Whenever a line in this data holds the word "meson", report that line in full.

Data records:
● ● ● ● ●
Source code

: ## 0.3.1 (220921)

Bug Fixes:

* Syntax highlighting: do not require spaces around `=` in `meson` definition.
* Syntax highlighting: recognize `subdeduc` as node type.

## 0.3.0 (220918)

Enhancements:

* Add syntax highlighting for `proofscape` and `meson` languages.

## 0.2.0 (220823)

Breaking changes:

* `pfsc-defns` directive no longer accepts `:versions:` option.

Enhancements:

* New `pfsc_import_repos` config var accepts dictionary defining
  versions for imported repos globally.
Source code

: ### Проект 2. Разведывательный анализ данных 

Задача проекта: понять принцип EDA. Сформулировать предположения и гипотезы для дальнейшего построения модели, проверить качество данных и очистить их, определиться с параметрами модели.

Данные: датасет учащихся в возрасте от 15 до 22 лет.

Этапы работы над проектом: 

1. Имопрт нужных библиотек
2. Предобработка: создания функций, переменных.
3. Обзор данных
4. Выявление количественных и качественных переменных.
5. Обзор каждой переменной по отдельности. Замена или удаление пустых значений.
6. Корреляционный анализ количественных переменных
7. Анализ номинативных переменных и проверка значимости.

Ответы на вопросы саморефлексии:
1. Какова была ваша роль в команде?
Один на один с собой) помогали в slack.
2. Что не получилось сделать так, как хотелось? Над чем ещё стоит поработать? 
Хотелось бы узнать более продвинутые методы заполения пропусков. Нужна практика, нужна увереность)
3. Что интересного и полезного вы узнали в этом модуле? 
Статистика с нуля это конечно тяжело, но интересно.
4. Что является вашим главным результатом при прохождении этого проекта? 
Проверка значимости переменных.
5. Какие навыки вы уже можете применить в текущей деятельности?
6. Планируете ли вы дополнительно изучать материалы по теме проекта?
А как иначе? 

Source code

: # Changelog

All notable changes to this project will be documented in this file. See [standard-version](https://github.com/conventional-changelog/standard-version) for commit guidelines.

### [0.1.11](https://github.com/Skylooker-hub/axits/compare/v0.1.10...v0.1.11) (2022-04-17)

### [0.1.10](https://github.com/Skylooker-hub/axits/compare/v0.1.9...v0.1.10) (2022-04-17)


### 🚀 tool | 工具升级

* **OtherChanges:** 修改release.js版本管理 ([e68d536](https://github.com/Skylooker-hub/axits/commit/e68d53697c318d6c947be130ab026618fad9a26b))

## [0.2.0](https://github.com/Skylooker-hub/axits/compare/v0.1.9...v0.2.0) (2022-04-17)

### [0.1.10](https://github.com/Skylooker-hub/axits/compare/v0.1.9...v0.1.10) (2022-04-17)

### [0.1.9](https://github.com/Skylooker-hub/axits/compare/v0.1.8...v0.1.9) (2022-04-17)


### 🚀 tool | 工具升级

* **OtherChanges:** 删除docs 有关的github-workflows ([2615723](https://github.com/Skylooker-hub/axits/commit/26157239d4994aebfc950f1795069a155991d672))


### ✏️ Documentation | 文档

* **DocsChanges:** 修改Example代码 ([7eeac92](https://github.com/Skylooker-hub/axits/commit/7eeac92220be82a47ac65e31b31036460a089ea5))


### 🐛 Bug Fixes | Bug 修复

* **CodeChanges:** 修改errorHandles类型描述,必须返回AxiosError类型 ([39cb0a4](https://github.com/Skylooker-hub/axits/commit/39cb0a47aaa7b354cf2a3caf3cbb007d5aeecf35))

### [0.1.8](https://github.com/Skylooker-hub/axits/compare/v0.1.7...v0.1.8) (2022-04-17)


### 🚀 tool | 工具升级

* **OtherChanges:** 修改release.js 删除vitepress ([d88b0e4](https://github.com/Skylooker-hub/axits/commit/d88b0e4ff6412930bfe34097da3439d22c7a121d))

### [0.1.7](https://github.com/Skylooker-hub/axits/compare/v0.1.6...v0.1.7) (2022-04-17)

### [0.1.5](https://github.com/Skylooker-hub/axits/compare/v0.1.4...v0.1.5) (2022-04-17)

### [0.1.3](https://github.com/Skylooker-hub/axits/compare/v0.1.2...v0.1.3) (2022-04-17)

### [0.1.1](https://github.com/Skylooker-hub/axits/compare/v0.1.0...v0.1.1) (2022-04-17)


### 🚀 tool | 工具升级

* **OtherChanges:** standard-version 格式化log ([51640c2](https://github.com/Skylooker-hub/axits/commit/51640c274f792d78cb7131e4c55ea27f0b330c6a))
● ● ● ● ●
THE COMPLETED TASK:
* Syntax highlighting: do not require spaces around `=` in `meson` definition.
* Add syntax highlighting for `proofscape` and `meson` languages.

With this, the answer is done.